Придя к Леонтию и не обнаружив там Павла, он понял, что допустил промашку, и опрометью кинулся к себе.
— Не забываем, мил человек, не забываем! А тебе что за нужда по чужим вещицам шариться?! — подходя всё ближе, злобно щерился Лёвушка.
— Гляжу, не с пустыми руками говорить со мной вздумал! — не чаял столь скоро лицезреть конюха побледневший Павел.
— Инако твоё благородие меня и слухать не станет! — выбросив вперёд руку, сделал он резкий выпад.
Овчаров отскочил назад, и клинок не достал его. Конюх повторил попытку, но Павел, прочитав его замысел, увернулся и на этот раз. Тогда тот бросился на него, пытаясь нанести удар сверху, но, не рассчитав силы замаха и тесноты помещения, запнулся о ножку стола и с громкими проклятьями повалился на пол. Выхватив спрятанный в голенище пистолет, он сделал прицельный выстрел. Овчаров покачнулся, но на ногах устоял. Чиркнув по серебряной пластине оклада, украшавшей кожаный переплёт молитвенника, коим Павел прикрывал, как щитом, грудь, пуля прошла выше и застряла в левом плече.
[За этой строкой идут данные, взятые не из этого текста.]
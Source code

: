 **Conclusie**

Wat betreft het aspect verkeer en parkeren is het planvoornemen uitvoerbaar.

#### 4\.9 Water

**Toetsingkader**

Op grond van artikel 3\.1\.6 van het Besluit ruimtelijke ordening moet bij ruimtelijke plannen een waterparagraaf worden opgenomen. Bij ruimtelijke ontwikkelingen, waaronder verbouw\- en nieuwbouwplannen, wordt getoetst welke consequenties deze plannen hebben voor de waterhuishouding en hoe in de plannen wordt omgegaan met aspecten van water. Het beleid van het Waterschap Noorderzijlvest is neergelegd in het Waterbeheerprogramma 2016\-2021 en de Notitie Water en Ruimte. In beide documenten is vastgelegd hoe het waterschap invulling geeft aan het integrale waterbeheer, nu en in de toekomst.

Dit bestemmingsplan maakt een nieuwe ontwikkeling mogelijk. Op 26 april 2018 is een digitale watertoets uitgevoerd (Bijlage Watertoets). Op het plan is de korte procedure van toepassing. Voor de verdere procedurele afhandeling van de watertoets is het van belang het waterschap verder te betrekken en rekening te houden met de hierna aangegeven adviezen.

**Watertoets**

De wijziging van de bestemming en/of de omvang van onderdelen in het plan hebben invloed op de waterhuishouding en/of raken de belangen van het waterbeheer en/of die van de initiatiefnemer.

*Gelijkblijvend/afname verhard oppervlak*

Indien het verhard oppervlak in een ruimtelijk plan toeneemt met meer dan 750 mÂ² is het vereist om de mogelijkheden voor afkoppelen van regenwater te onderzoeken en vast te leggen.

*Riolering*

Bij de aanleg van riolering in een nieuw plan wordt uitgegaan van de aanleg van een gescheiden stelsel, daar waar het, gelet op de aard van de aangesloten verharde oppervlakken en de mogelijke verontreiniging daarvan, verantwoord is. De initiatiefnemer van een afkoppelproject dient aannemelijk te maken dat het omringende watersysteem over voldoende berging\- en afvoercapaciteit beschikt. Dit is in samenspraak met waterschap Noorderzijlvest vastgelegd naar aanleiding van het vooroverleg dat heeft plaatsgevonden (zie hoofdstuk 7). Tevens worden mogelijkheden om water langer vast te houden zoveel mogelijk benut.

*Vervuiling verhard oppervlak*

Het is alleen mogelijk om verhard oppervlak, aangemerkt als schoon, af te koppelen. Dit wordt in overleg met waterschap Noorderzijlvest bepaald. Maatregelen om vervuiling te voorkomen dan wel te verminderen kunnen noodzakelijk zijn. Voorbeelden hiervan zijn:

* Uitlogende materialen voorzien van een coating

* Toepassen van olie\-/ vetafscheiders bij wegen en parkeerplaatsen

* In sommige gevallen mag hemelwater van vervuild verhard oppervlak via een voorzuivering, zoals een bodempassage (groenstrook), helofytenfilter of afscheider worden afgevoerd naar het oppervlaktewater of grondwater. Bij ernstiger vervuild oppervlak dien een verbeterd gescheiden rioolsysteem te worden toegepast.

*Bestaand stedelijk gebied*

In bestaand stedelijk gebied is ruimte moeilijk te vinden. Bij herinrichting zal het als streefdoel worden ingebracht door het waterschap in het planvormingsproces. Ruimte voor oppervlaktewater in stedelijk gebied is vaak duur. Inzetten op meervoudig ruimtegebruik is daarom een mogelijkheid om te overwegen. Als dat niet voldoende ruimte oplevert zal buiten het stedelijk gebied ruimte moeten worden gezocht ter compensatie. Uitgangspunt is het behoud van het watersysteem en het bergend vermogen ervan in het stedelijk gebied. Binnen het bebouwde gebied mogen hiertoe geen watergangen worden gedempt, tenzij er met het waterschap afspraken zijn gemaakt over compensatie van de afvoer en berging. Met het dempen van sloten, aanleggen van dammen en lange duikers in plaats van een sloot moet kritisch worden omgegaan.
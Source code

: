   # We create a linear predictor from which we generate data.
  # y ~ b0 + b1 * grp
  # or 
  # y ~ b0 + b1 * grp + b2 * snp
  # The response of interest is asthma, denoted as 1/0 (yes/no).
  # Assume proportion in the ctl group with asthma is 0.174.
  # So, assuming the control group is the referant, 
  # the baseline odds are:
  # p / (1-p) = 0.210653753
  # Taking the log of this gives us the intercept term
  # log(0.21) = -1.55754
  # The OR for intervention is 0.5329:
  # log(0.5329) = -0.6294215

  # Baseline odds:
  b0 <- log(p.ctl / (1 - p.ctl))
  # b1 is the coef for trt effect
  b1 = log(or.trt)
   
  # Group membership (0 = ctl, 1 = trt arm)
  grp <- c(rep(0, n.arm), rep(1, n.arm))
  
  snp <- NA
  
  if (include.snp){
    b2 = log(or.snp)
— Молись, женишок! — вытащив второй пистолет, поднялся во весь рост Лёвушка.
В это мгновение Павел швырнул тяжёлую книгу в физиономию конюха, а сам, держась за кровоточащее плечо, выскочил за загородку. Оказавшись возле стойла волновавшегося Бурана, здоровой рукой ухватил он торчавшие в сене вилы и, орудуя ими как гладиатор трезубцем, враскачку пятился к противоположной стене конюшни, где располагались ворота, тогда как опомнившийся от неожиданного удара противник с пистолетом в вытянутой руке медленно наступал на него. Эквилибристика с вилами и движения Павла мешали Лёвушке, и он медлил с выстрелом, ожидая момента, когда ослабевший противник упрётся спиной в закрытые ворота конюшни. Это понимал и истекавший кровью Овчаров. Когда до ворот оставался шаг, из последних сил метнул он навстречу конюху вилы и рухнул на пол в полном изнеможении. В ту же секунду грянул выстрел, и он почувствовал лёгкий ветерок, просвистевший над головой. Дым от выстрела рассеялся. Сквозь застилавший глаза туман он увидал хрипевшего на спине Лёвушку с распахнутым ртом и пузырившейся кровью на помертвелых губах. Вилы вонзились ему в горло…
— Ну как ты, Павлуша?
Услышав голос Анны, он повернул голову и приоткрыл глаза.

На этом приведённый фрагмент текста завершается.